I Taviani hanno saputo condensare in due episodi le 1700 pagine di Dumas, per arrivare alla fine delle melense avventure di Rivombrosa mancano ancora 2 o 3 episodi.. coraggio!

Che ne sara’ di noi

Chenesaràdinoi.pg

Che questo film fosse un’operella mediocre si poteva intuire tranquillamente dai trailer, ma il fatto che abbia ricevuto 12 nomination ai David di Donatello, trasformandosi nel corrispettivo nostrano de Il Signore degli anelli, in quanto a valutazione, ne imponeva la visione.
L’operina, gogliardica e superficialotta racconta la classica vacanza post esame di maturita’ che cambiera’ la vita ai tre protagonisti, anche questi rappresentanti dei piu’ banali cliche’ giovanili: lo sfigato, quello che non vuole affrontare le proprie responsabilita’ e l’innamorato senza speranza.
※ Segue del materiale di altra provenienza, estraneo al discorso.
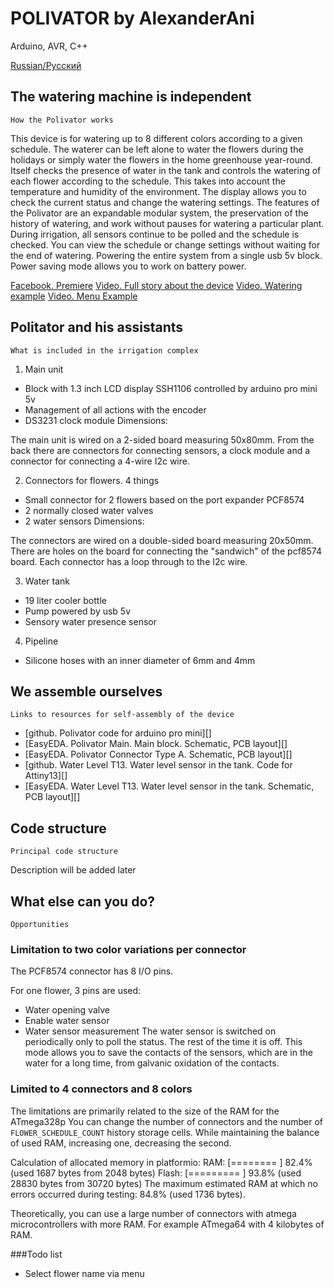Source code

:# POLIVATOR by AlexanderAni

Arduino, AVR, C++

[Russian/Русский](/README_RU.md)

## The watering machine is independent
`How the Polivator works`

This device is for watering up to 8 different colors according to a given schedule.
The waterer can be left alone to water the flowers during the holidays or simply water the flowers in the home greenhouse year-round. Itself checks the presence of water in the tank and controls the watering of each flower according to the schedule. This takes into account the temperature and humidity of the environment. The display allows you to check the current status and change the watering settings.
The features of the Polivator are an expandable modular system, the preservation of the history of watering, and work without pauses for watering a particular plant. During irrigation, all sensors continue to be polled and the schedule is checked. You can view the schedule or change settings without waiting for the end of watering.
Powering the entire system from a single usb 5v block. Power saving mode allows you to work on battery power.

[Facebook. Premiere](https://www.facebook.com/aanishchenko/posts/pfbid034qEHsVyJWHPmqgtMWfscPb4xsddgqDzVarsc6yDjJoVNN26u15hXLRgtBCGTqUbWl)
[Video. Full story about the device](https://www.facebook.com/100003967933465/videos/pcb.2457044897771084/1915227252002448)
[Video. Watering example](https://www.facebook.com/100003967933465/videos/3267990133452066/)
[Video. Menu Example](https://www.facebook.com/100003967933465/videos/pcb.2457044897771084/1137887480090560)

## Politator and his assistants
`What is included in the irrigation complex`

1. Main unit
- Block with 1.3 inch LCD display SSH1106 controlled by arduino pro mini 5v
- Management of all actions with the encoder
- DS3231 clock module
Dimensions:

The main unit is wired on a 2-sided board measuring 50x80mm. From the back there are connectors for connecting sensors, a clock module and a connector for connecting a 4-wire I2c wire.

2. Connectors for flowers. 4 things
- Small connector for 2 flowers based on the port expander PCF8574
- 2 normally closed water valves
- 2 water sensors
Dimensions:

The connectors are wired on a double-sided board measuring 20x50mm. There are holes on the board for connecting the "sandwich" of the pcf8574 board. Each connector has a loop through to the I2c wire.

3. Water tank
- 19 liter cooler bottle
- Pump powered by usb 5v
- Sensory water presence sensor

4. Pipeline
- Silicone hoses with an inner diameter of 6mm and 4mm

## We assemble ourselves
`Links to resources for self-assembly of the device`

- [github. Polivator code for arduino pro mini][]
- [EasyEDA. Polivator Main. Main block. Schematic, PCB layout][]
- [EasyEDA. Polivator Connector Type A. Schematic, PCB layout][]
- [github. Water Level T13. Water level sensor in the tank. Code for Attiny13][]
- [EasyEDA. Water Level T13. Water level sensor in the tank. Schematic, PCB layout][]

## Code structure
`Principal code structure`

Description will be added later

## What else can you do?
`Opportunities`

### Limitation to two color variations per connector
The PCF8574 connector has 8 I/O pins.
<!-- An npn mosfet is used to securely connect valves or sensors. -->
For one flower, 3 pins are used:
- Water opening valve
- Enable water sensor
- Water sensor measurement
The water sensor is switched on periodically only to poll the status. The rest of the time it is off. This mode allows you to save the contacts of the sensors, which are in the water for a long time, from galvanic oxidation of the contacts.

### Limited to 4 connectors and 8 colors
The limitations are primarily related to the size of the RAM for the ATmega328p
You can change the number of connectors and the number of `FLOWER_SCHEDULE_COUNT` history storage cells. While maintaining the balance of used RAM, increasing one, decreasing the second.

Calculation of allocated memory in platformio:
RAM: [======== ] 82.4% (used 1687 bytes from 2048 bytes)
Flash: [========= ] 93.8% (used 28830 bytes from 30720 bytes)
The maximum estimated RAM at which no errors occurred during testing: 84.8% (used 1736 bytes).

Theoretically, you can use a large number of connectors with atmega microcontrollers with more RAM. For example ATmega64 with 4 kilobytes of RAM.

###Todo list

- Select flower name via menu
La nomination di Silvio Muccino come miglior attore protagonista potrebbe essere motivava dalla costanza con cui il ragazzo persegue il suo modello di innamorato deluso dai tempi di Come te nessuno mai, Violante Placido e’ sicuramente credibile nei panni della bella ragazza che sa di esserlo anche perche’ questo ruolo probabilmente ricalca la sua vita, l’unica nomination che mi sento di appoggiare e’ quella di Elio Germano, come miglior attore non protagonista: non sara’ certo l’erede di Marlon Brando ma nel film supera di una spanna i suoi colleghi.
La pioggia di nomination per questo film non puo’ che lasciare perplessi, e non avendo voglia di infilarmi in trite filippiche sulle tristi condizioni in cui versa il cinema italiano vi rimando alla prossima puntata di Report alle 23,00 di domenica prossima 4 aprile che sviscerera’ questo tema con maggior cognizione di causa.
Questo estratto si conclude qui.